Document images with source code
_____
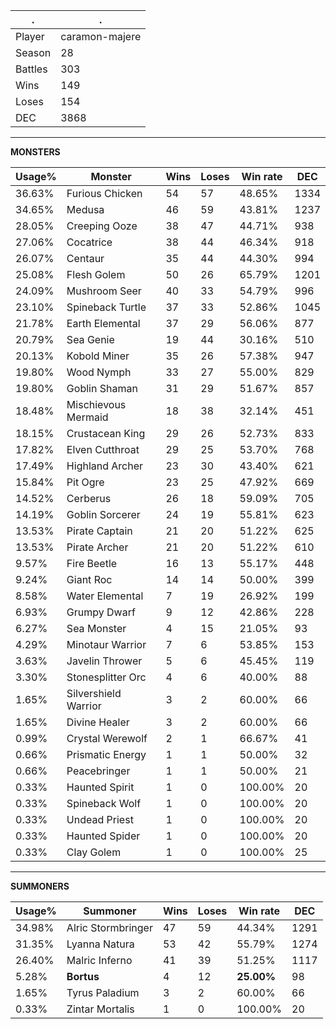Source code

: .|.
|-|-
Player|caramon-majere
Season|28
Battles|303
Wins|149
Loses|154
DEC|3868

---
**MONSTERS**

Usage%|Monster|Wins|Loses|Win rate|DEC|
-|-|-|-|-|-|
36.63%|Furious Chicken|54|57|48.65%|1334|
34.65%|Medusa|46|59|43.81%|1237|
28.05%|Creeping Ooze|38|47|44.71%|938|
27.06%|Cocatrice|38|44|46.34%|918|
26.07%|Centaur|35|44|44.30%|994|
25.08%|Flesh Golem|50|26|65.79%|1201|
24.09%|Mushroom Seer|40|33|54.79%|996|
23.10%|Spineback Turtle|37|33|52.86%|1045|
21.78%|Earth Elemental|37|29|56.06%|877|
20.79%|Sea Genie|19|44|30.16%|510|
20.13%|Kobold Miner|35|26|57.38%|947|
19.80%|Wood Nymph|33|27|55.00%|829|
19.80%|Goblin Shaman|31|29|51.67%|857|
18.48%|Mischievous Mermaid|18|38|32.14%|451|
18.15%|Crustacean King|29|26|52.73%|833|
17.82%|Elven Cutthroat|29|25|53.70%|768|
17.49%|Highland Archer|23|30|43.40%|621|
15.84%|Pit Ogre|23|25|47.92%|669|
14.52%|Cerberus|26|18|59.09%|705|
14.19%|Goblin Sorcerer|24|19|55.81%|623|
13.53%|Pirate Captain|21|20|51.22%|625|
13.53%|Pirate Archer|21|20|51.22%|610|
9.57%|Fire Beetle|16|13|55.17%|448|
9.24%|Giant Roc|14|14|50.00%|399|
8.58%|Water Elemental|7|19|26.92%|199|
6.93%|Grumpy Dwarf|9|12|42.86%|228|
6.27%|Sea Monster|4|15|21.05%|93|
4.29%|Minotaur Warrior|7|6|53.85%|153|
3.63%|Javelin Thrower|5|6|45.45%|119|
3.30%|Stonesplitter Orc|4|6|40.00%|88|
1.65%|Silvershield Warrior|3|2|60.00%|66|
1.65%|Divine Healer|3|2|60.00%|66|
0.99%|Crystal Werewolf|2|1|66.67%|41|
0.66%|Prismatic Energy|1|1|50.00%|32|
0.66%|Peacebringer|1|1|50.00%|21|
0.33%|Haunted Spirit|1|0|100.00%|20|
0.33%|Spineback Wolf|1|0|100.00%|20|
0.33%|Undead Priest|1|0|100.00%|20|
0.33%|Haunted Spider|1|0|100.00%|20|
0.33%|Clay Golem|1|0|100.00%|25|

---
**SUMMONERS**

Usage%|Summoner|Wins|Loses|Win rate|DEC|
-|-|-|-|-|-|
34.98%|Alric Stormbringer|47|59|44.34%|1291|
31.35%|Lyanna Natura|53|42|55.79%|1274|
26.40%|Malric Inferno|41|39|51.25%|1117|
5.28%|**Bortus**|4|12|**25.00%**|98|
1.65%|Tyrus Paladium|3|2|60.00%|66|
0.33%|Zintar Mortalis|1|0|100.00%|20|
_____
§ Task item:
Where a line of the records contains the word "Warrior", copy that line.

§ Task solution:
4.29%|Minotaur Warrior|7|6|53.85%|153|
1.65%|Silvershield Warrior|3|2|60.00%|66|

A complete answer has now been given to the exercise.